Mbolang menelusuri sudut-sudut kota sampai ke pelosok
desa, bahkan jalan kaki puluhan kilo pun pernah di lalui, jadi
anggaplah wajar jika masih belum bisa move on dari kota pelajar
tersebut.
"Gimana, betah ngga di Batam?"
"Batam itu seperti apa?"
"Eh, katanya disana barang elektronik murah-murah ya?"
"enak dong deket Singapur, bisa jalan-jalan kesana?"
Dan masih banyak lagi pertanyaan dari teman-teman, kerabat, dan sanak saudara.
Kalau
soal betah tidak betah, rasanya saya tidak memiliki rasa itu.
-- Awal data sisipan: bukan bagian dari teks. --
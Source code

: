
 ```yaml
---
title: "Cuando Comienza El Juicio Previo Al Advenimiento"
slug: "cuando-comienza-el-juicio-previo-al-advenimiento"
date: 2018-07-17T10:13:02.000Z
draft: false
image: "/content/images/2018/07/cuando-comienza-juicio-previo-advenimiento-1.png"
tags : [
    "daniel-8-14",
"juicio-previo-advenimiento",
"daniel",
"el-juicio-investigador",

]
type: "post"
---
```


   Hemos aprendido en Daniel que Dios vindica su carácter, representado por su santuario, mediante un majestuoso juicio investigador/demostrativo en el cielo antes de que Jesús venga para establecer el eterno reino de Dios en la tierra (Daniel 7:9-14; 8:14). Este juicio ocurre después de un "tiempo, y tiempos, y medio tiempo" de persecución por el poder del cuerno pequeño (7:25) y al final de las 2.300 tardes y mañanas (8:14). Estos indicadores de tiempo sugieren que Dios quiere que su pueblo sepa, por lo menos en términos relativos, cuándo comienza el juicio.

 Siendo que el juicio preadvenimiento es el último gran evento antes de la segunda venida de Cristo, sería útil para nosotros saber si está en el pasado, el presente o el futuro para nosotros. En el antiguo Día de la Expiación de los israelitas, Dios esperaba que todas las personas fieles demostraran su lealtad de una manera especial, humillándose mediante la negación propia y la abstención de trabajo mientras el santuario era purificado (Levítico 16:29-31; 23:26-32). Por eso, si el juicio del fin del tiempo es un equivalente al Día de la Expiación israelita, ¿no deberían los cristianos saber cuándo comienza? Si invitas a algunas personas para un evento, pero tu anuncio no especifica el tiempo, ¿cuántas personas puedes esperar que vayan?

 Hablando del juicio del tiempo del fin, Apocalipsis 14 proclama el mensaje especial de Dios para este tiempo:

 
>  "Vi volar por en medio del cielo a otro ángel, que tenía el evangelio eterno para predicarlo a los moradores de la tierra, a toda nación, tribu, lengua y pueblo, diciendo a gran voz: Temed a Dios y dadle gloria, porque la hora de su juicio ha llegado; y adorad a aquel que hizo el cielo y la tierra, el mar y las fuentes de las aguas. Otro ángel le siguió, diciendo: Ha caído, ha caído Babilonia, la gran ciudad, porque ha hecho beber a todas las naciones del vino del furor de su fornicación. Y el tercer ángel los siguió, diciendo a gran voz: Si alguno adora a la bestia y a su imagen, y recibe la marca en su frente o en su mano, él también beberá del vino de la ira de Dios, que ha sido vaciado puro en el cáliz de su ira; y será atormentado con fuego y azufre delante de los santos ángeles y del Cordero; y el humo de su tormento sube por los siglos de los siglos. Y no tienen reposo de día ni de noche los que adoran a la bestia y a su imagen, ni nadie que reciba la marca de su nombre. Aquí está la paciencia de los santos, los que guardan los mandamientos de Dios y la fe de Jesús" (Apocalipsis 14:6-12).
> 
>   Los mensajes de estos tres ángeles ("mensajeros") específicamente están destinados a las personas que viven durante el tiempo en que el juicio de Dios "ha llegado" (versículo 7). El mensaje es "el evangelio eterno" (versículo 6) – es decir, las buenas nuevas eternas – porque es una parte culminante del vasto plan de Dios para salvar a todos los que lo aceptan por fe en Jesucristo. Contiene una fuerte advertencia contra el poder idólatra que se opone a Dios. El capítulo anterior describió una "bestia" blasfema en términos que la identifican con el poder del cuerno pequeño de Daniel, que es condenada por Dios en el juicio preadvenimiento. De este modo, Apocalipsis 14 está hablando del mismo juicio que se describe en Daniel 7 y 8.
Selagi
tempat yang ditinggali nyaman, aman, tentram dan damai, mau dimanapun
pasti betah. Apalagi saat ini saya membatasi diri dari dunia luar, tidak
terlalu suka keramaian, dan malas keluar-keluar jika memang tidak ada
keperluan yang mendesak.
Kesan pertama begitu sampai di Kota Batam?
Dari
segi bahasa biasa saja sih, saya sudah familiar dengan berbagai bahasa
daerah. Mau Melayu, Batak, Padang, Jawa, Sunda tidak ada yang asing di
telinga saya. Untuk suasana kotanya sendiri biasa saja, karena dulu suka
bolang ke berbagai kota besar, jadi ya biasa-biasa saja.
Hanya
saja sampai detik ini saya masih buta arah. Jika dulu kemana-mana
patokannya gunung merapi dan pantai selatan, saat disini tidak tahu mana
utara, mana selatan, apalagi barat dan timur. Mau kemana-mana juga
mentok ketemu laut. Haha..
Baru akhir-akhir ini saya mulai paham
jalanan yang ada di Batam. Dari tempat saya tinggal jika menuju Batam
centre, atau menuju Bandara dan pelabuhan sudah cukup paham, hafal, dan
bisa dipastikan tidak akan tersesat.
Untuk soal harga
barang-barang elektronik jujur saya tidak paham, karena saya sendiri
membeli barang elektronik masih di marketplace.
Nah, kalau harga
makanan jangan ditanya. Pertama kali jajan di luar, saya ingat sekali
waktu itu makan ayam geprek yang ada di Tiban centre, setelah selesai
makan, saat di kasir lumayan bikin syok.
"Hah, Rp. 88.000,- Mak
oiiii", saya hanya bisa garuk-garuk kepala. Memang sih makan untuk dua
orang, nasi geprek dua porsi, sayur toge 1 piring, dan teh obeng (es
teh) dua gelas.
Tapi bagi saya itu lumayan mahal, karena biasanya
makan untuk dua orang paling mahal Rp. 50.000 itupun sudah plus cemilan
dan lain-lain. Memang tidak bisa dibandingkan dengan harga di pulau
Jawa. Karena dari segi UMR saja jelas berbeda jauh. Hanya saja ini yang
membuat saya tercengang saat awal-awal di Batam.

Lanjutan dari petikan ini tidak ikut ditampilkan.